- Abbreviation: MNDOC
- Motto: Transforming Lives For A Safer Minnesota

Agency overview
- Formed: 1853
- Employees: 4,200 (estimate)

Jurisdictional structure
- Operations jurisdiction: United States
- Legal jurisdiction: Minnesota

Operational structure
- Headquarters: St. Paul, Minnesota
- Commissioner responsible: Paul Schnell;

Website
- https://mn.gov/doc/ (official site)

= Minnesota Department of Corrections =

State law enforcement agency in MN, USA

The Minnesota Department of Corrections is a state law enforcement agency of Minnesota that operates prisons. Its headquarters is in St. Paul.

As of 2010, the state of Minnesota does not contract with private prisons.
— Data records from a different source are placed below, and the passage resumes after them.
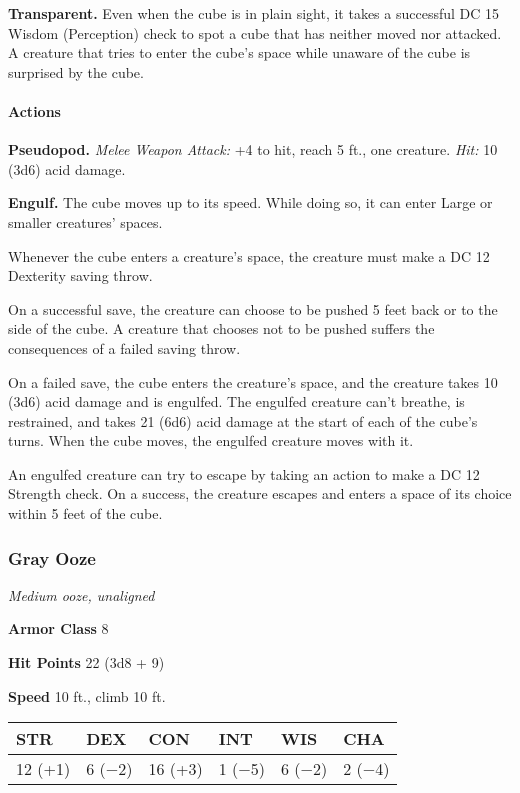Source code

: \documentclass[
]{article}
\begin{document}
\textbf{Transparent.} Even when the cube is in plain sight, it takes a
successful DC 15 Wisdom (Perception) check to spot a cube that has
neither moved nor attacked. A creature that tries to enter the cube's
space while unaware of the cube is surprised by the cube.

\hypertarget{actions-3}{%
\paragraph{Actions}\label{actions-3}}

\textbf{Pseudopod.} \emph{Melee Weapon Attack:} +4 to hit, reach 5 ft.,
one creature. \emph{Hit:} 10 (3d6) acid damage.

\textbf{Engulf.} The cube moves up to its speed. While doing so, it can
enter Large or smaller creatures' spaces.

Whenever the cube enters a creature's space, the creature must make a DC
12 Dexterity saving throw.

On a successful save, the creature can choose to be pushed 5 feet back
or to the side of the cube. A creature that chooses not to be pushed
suffers the consequences of a failed saving throw.

On a failed save, the cube enters the creature's space, and the creature
takes 10 (3d6) acid damage and is engulfed. The engulfed creature can't
breathe, is restrained, and takes 21 (6d6) acid damage at the start of
each of the cube's turns. When the cube moves, the engulfed creature
moves with it.

An engulfed creature can try to escape by taking an action to make a DC
12 Strength check. On a success, the creature escapes and enters a space
of its choice within 5 feet of the cube.

\hypertarget{gray-ooze}{%
\subsubsection{Gray Ooze}\label{gray-ooze}}

\emph{Medium ooze, unaligned}

\textbf{Armor Class} 8

\textbf{Hit Points} 22 (3d8 + 9)

\textbf{Speed} 10 ft., climb 10 ft.

\begin{longtable}[]{@{}llllll@{}}
\toprule
STR & DEX & CON & INT & WIS & CHA\tabularnewline
\midrule
\endhead
12 (+1) & 6 (−2) & 16 (+3) & 1 (−5) & 6 (−2) & 2 (−4)\tabularnewline
\bottomrule
\end{longtable}
\end{document}
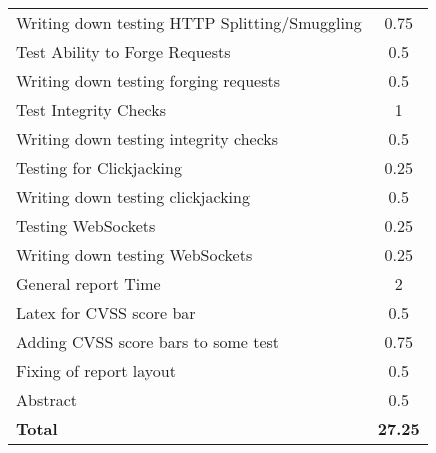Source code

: \begin{table}[H]
\begin{tabular*}{\textwidth}{@{\extracolsep{\fill}} l c@{\extracolsep{0pt}} }
	Writing down testing HTTP Splitting/Smuggling & 0.75 \\
	Test Ability to Forge Requests				& 0.5 \\
	Writing down testing forging requests 		& 0.5 \\
	Test Integrity Checks						& 1 \\
	Writing down testing integrity checks 		& 0.5 \\
	Testing for Clickjacking					& 0.25 \\
	Writing down testing clickjacking 			& 0.5 \\
	Testing WebSockets							& 0.25 \\
	Writing down testing WebSockets 			& 0.25 \\
	General report Time							& 2 \\
	Latex for CVSS score bar					& 0.5 \\
	Adding CVSS score bars to some test 		& 0.75 \\
	Fixing of report layout						& 0.5 \\
	Abstract									& 0.5 \\
\hline\hline
\textbf{Total}								& \textbf{27.25}
\end{tabular*}
\end{table}
\clearpage

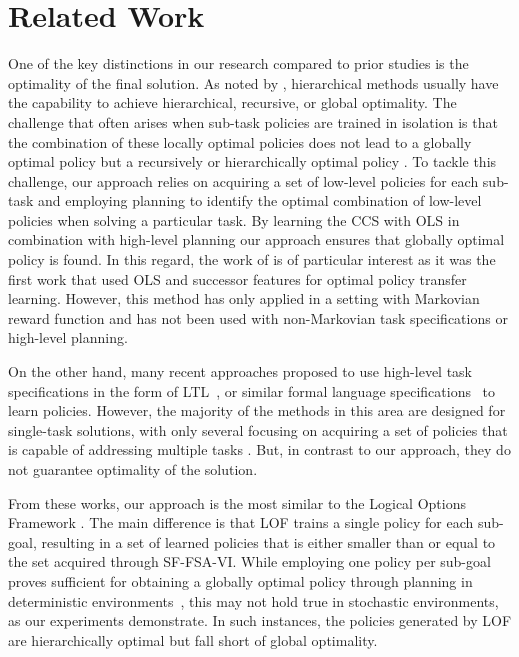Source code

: \section{Related Work}
One of the key distinctions in our research compared to prior studies is the optimality of the final solution. As noted by \citet{Dietterich2000}, hierarchical methods usually have the capability to achieve hierarchical, recursive, or global optimality. The challenge that often arises when sub-task policies are trained in isolation is that the combination of these locally optimal policies does not lead to a globally optimal policy but a recursively \cite{Dayan1992} or hierarchically optimal policy \cite{Sutton1999, mann2015approximate, Araki2021}.  To tackle this challenge, our approach relies on acquiring a set of low-level policies for each sub-task and employing planning to identify the optimal combination of low-level policies when solving a particular task. By learning the CCS with OLS \citep{roijers2014linear} in combination with high-level planning our approach ensures that globally optimal policy is found. In this regard, the work of \citet{Alegre2022} is of particular interest as it was the first work that used OLS and successor features \cite{Barreto2017} for optimal policy transfer learning. However, this method has only applied in a setting with Markovian reward function and has not been used with non-Markovian task specifications or high-level planning. 

On the other hand, many recent approaches proposed to use high-level task specifications in the form of LTL~\citep{Icarte2018b, kuo2020encoding, Vaezipoor2021, Jothimurugan2021}, or similar formal language specifications~\citep{ToroIcarte2019,Camacho2019, Araki2021, Icarte2022} to learn policies. However, the majority of the methods in this area are designed for single-task solutions, with only several focusing on acquiring a set of policies that is capable of addressing multiple tasks \cite{Icarte2018b, Leon2020, kuo2020encoding, Araki2021, Vaezipoor2021}. But, in contrast to our approach, they do not guarantee optimality of the solution.

From these works, our approach is the most similar to the Logical Options Framework \cite{Araki2021}. The main difference is that LOF trains a single policy for each sub-goal, resulting in a set of learned policies that is either smaller than or equal to the set acquired through SF-FSA-VI. While employing one policy per sub-goal proves sufficient for obtaining a globally optimal policy through planning in deterministic environments~\citep{Wen2020}, this may not hold true in stochastic environments, as our experiments demonstrate. In such instances, the policies generated by LOF are hierarchically optimal but fall short of global optimality.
The first and only private prison in the state, the Prairie Correctional Facility, was closed by its owner in 2010.

== Organization ==
The department was established in 1959, combining the Corrections Division of the Department of Public Welfare with the Youth Conservation Commission and the Board of Parole.

The head of the department is referred to as the commissioner, a position appointed by the governor. As of 7 January 2019, the holder of this office is Paul Schnell. The Commissioner may appoint up to two Deputy Commissioners.

=== Command structure ===
List of ranks within facilities:

| Title | Insignia |
|---|---|
| Captain |  |
| Lieutenant |  |
| Sergeant - NON-SWORN POSITION |  |
| Corrections Officer 2 - NON-SWORN POSITION |  |
| Corrections Officer 1 NON- SWORN POSITION |  |

The Minnesota Department of Corrections does not require its staff to be licensed peace officers and most are not licensed peace officers excluding the Minnesota Department of Corrections' Fugitive Apprehension Unit (FAU) and some investigation positions with the Office of Special Investigation (OSI) and Office of Professional Accountability (OPA).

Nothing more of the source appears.